Saturday, May 06, 2006

Blogging: Outlet For Inhibitions?

© Donna Loos "Inhibitions" Acrylic and Copper

So now aside from being so full of. . . opinions, blogging also provides an easy and ready outlet for our inhibitions as a species. That is the conclusion reached by Mr. Daniel Henninger in his column in the Opinion Journal. According to him, a "Blogs Trend Survey" released last September, America Online reported that only 8% blog to "expose political information." Instead, 50% of bloggers consider what they are doing to be therapy.

Half of the bloggers surveyed confessed to self-medicating themselves by writing blogs and exposing to the public their repressed inhibitions; so in effect blogging for them, provides the “therapy for the uninhibited”. Much like being in a confessional?

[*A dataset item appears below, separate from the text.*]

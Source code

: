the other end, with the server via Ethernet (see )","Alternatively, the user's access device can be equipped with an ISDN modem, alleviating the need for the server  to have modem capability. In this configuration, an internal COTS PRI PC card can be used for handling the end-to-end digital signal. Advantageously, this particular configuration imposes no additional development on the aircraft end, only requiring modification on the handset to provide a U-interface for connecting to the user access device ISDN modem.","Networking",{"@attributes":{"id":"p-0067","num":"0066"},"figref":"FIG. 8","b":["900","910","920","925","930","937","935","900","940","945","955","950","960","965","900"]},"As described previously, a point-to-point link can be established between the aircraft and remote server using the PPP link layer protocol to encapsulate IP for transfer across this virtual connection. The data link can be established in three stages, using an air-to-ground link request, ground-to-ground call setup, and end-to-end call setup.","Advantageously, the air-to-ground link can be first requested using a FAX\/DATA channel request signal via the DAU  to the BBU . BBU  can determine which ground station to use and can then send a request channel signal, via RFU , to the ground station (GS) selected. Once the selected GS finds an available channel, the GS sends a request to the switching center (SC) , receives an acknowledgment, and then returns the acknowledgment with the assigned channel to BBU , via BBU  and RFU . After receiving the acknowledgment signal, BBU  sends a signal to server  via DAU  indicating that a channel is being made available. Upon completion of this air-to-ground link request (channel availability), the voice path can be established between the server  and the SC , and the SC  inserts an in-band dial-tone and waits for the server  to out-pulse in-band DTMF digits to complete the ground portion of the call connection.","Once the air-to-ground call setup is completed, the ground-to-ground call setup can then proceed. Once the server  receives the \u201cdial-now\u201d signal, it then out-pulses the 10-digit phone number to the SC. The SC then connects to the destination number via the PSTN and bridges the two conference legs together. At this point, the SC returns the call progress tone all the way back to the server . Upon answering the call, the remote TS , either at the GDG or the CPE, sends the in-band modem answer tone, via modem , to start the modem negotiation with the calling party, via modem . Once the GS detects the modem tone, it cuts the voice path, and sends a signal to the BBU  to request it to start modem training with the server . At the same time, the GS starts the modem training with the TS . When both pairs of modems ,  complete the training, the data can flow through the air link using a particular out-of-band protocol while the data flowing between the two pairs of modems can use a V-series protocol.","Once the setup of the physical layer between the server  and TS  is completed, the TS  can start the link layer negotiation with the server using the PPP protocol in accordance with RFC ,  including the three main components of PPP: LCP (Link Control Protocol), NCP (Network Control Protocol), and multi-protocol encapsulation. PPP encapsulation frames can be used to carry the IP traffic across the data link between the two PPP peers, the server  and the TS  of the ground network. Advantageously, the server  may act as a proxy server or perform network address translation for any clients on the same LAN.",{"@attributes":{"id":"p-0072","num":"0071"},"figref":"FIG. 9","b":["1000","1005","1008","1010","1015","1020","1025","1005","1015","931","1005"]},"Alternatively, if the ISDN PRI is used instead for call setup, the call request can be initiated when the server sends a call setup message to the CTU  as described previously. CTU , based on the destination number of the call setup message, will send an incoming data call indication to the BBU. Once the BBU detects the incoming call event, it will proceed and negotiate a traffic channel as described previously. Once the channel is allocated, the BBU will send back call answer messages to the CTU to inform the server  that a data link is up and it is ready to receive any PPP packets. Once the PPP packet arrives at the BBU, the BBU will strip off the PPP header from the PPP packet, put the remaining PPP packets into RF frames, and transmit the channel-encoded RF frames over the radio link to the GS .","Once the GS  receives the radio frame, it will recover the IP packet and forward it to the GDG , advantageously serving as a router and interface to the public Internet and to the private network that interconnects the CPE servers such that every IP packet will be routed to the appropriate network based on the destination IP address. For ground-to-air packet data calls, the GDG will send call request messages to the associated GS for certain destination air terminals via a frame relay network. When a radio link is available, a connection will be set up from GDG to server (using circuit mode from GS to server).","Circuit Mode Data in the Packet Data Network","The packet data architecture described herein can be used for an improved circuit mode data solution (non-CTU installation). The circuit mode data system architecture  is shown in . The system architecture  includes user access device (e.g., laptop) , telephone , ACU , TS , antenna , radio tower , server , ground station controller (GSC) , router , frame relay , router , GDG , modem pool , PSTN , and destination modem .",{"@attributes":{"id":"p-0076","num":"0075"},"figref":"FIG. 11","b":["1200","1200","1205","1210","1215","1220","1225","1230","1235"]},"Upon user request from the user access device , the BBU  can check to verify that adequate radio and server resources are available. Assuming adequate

But why the big fuss about inhibitions that we keep away from the public.

Granted that we have been taught early that repressing one’s inhibitions is generally not a healthy thing, and could lead to bad traumatic experiences later on in life.

But still somehow, we draw the line, granted an imaginary line, about things that we should continue to be inhibited about in public. Vile language could be one. What about our innermost sexual fantasies, maybe? Henninger mentioned the case of the alleged cannibal who was indicted recently here in the US. He had intimated his dark secrets on cannibalism on his blog. His writings may now form part of the body of evidence against him.

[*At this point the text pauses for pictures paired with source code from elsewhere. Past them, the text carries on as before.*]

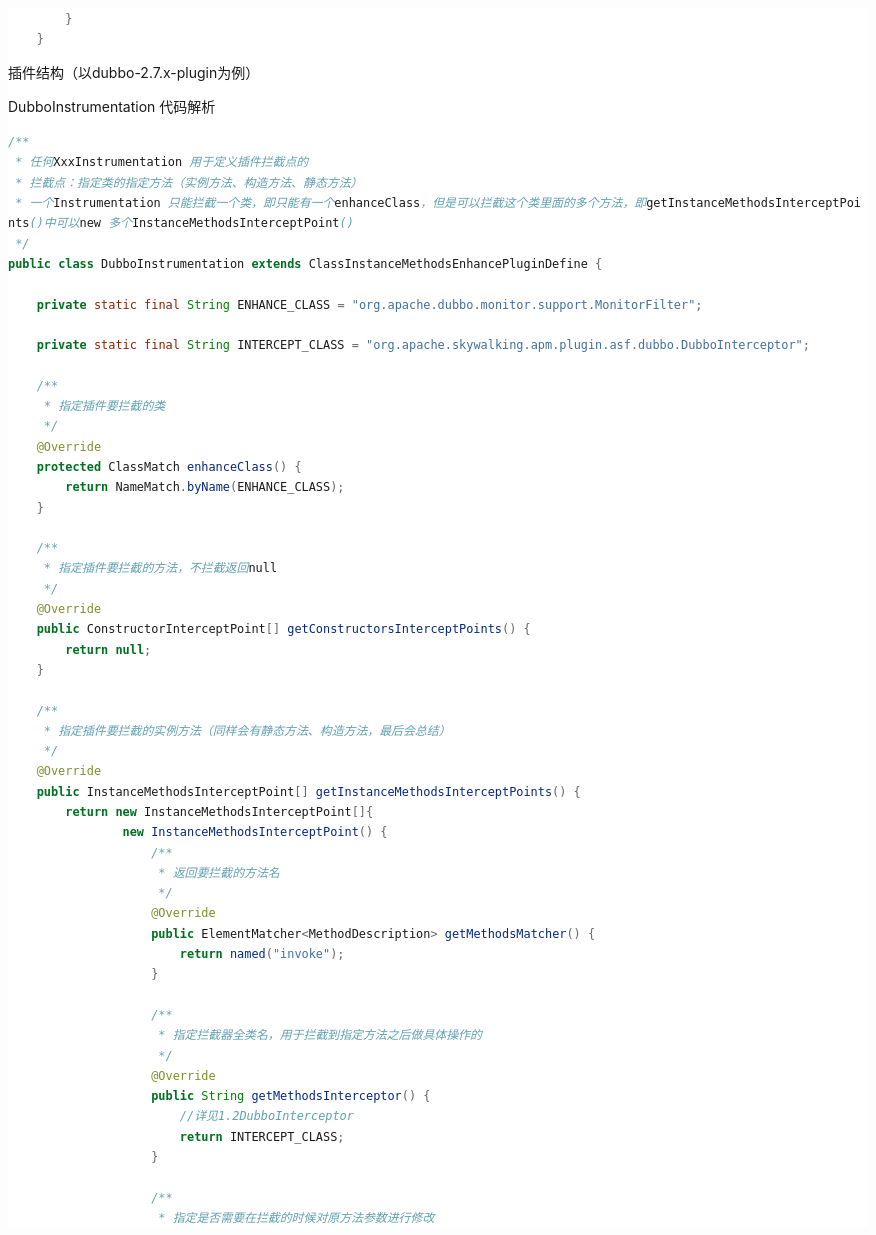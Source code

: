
 ```java
        }
    }
```

插件结构（以dubbo-2.7.x-plugin为例）

DubboInstrumentation 代码解析

```java
/**
 * 任何XxxInstrumentation 用于定义插件拦截点的
 * 拦截点：指定类的指定方法（实例方法、构造方法、静态方法）
 * 一个Instrumentation 只能拦截一个类，即只能有一个enhanceClass，但是可以拦截这个类里面的多个方法，即getInstanceMethodsInterceptPoints()中可以new 多个InstanceMethodsInterceptPoint()
 */
public class DubboInstrumentation extends ClassInstanceMethodsEnhancePluginDefine {

    private static final String ENHANCE_CLASS = "org.apache.dubbo.monitor.support.MonitorFilter";

    private static final String INTERCEPT_CLASS = "org.apache.skywalking.apm.plugin.asf.dubbo.DubboInterceptor";

    /**
     * 指定插件要拦截的类
     */
    @Override
    protected ClassMatch enhanceClass() {
        return NameMatch.byName(ENHANCE_CLASS);
    }

    /**
     * 指定插件要拦截的方法，不拦截返回null
     */
    @Override
    public ConstructorInterceptPoint[] getConstructorsInterceptPoints() {
        return null;
    }

    /**
     * 指定插件要拦截的实例方法（同样会有静态方法、构造方法，最后会总结）
     */
    @Override
    public InstanceMethodsInterceptPoint[] getInstanceMethodsInterceptPoints() {
        return new InstanceMethodsInterceptPoint[]{
                new InstanceMethodsInterceptPoint() {
                    /**
                     * 返回要拦截的方法名
                     */
                    @Override
                    public ElementMatcher<MethodDescription> getMethodsMatcher() {
                        return named("invoke");
                    }

                    /**
                     * 指定拦截器全类名，用于拦截到指定方法之后做具体操作的
                     */
                    @Override
                    public String getMethodsInterceptor() {
                        //详见1.2DubboInterceptor
                        return INTERCEPT_CLASS;
                    }

                    /**
                     * 指定是否需要在拦截的时候对原方法参数进行修改
```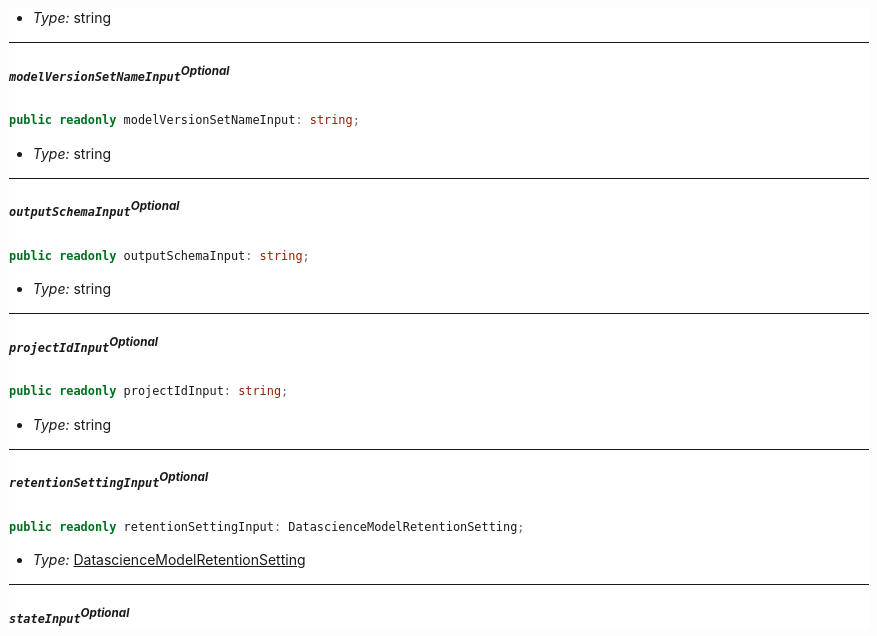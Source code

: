 - *Type:* string

---

##### `modelVersionSetNameInput`<sup>Optional</sup> <a name="modelVersionSetNameInput" id="rhizo-co-terraform-provider-oci.datascienceModel.DatascienceModel.property.modelVersionSetNameInput"></a>

```typescript
public readonly modelVersionSetNameInput: string;
```

- *Type:* string

---

##### `outputSchemaInput`<sup>Optional</sup> <a name="outputSchemaInput" id="rhizo-co-terraform-provider-oci.datascienceModel.DatascienceModel.property.outputSchemaInput"></a>

```typescript
public readonly outputSchemaInput: string;
```

- *Type:* string

---

##### `projectIdInput`<sup>Optional</sup> <a name="projectIdInput" id="rhizo-co-terraform-provider-oci.datascienceModel.DatascienceModel.property.projectIdInput"></a>

```typescript
public readonly projectIdInput: string;
```

- *Type:* string

---

##### `retentionSettingInput`<sup>Optional</sup> <a name="retentionSettingInput" id="rhizo-co-terraform-provider-oci.datascienceModel.DatascienceModel.property.retentionSettingInput"></a>

```typescript
public readonly retentionSettingInput: DatascienceModelRetentionSetting;
```

- *Type:* <a href="#rhizo-co-terraform-provider-oci.datascienceModel.DatascienceModelRetentionSetting">DatascienceModelRetentionSetting</a>

---

##### `stateInput`<sup>Optional</sup> <a name="stateInput" id="rhizo-co-terraform-provider-oci.datascienceModel.DatascienceModel.property.stateInput"></a>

In fine, inhibitions do have positive roles in our lives, and they keep us honest and in civil concourse with the rest of our kind.

But does blogging really shatter the boundaries of inhibitions and becomes or has become whatever strikes a blogger’s whims and fancies?

Mr. Henninger admonishes and warns his readers with the phenomenon called disinhibition, “which is the breaking down of personal restraints and the endless elevation of oneself”.

Have we breached that point?

I say we may be aggressively approaching the threshold, unless we take stock and re-orient our collective focus.

When one visits the eclectic world of personal diaries, one can readily see unmistakable signs where age-old inhibitions have been breached and exposed to the world and we find ourselves none the better for them.

And in political blogs where the discourses are most heated, partisan and incendiary, readers are served daily a fat dose of insensitive, unkind, unchristian, etc. language that ought to have stayed where it came from – the side of the road where sewage and other debris are collected. So we could be fast approaching a break in the levee that has held our collective uneasy peace and harmony in constant check.

Other observers, of course, do not share this gloomy prognosis, for blogging specifically.

Rather, they believe this retrogression extends to all facets of culture, this newest medium being just a mirrored reflection of what is happening overall.

And of course, others cannot make heads or tails about this, whether it augurs well for some thing good or is a portent of things evil. But definitely, it leads to some kind desensitization to the evil and ugliness in this world.

But how does one get desensitized with vile language? Doesn’t it typically bring out the worse not only in the one originating it, but in the one reading and receiving it?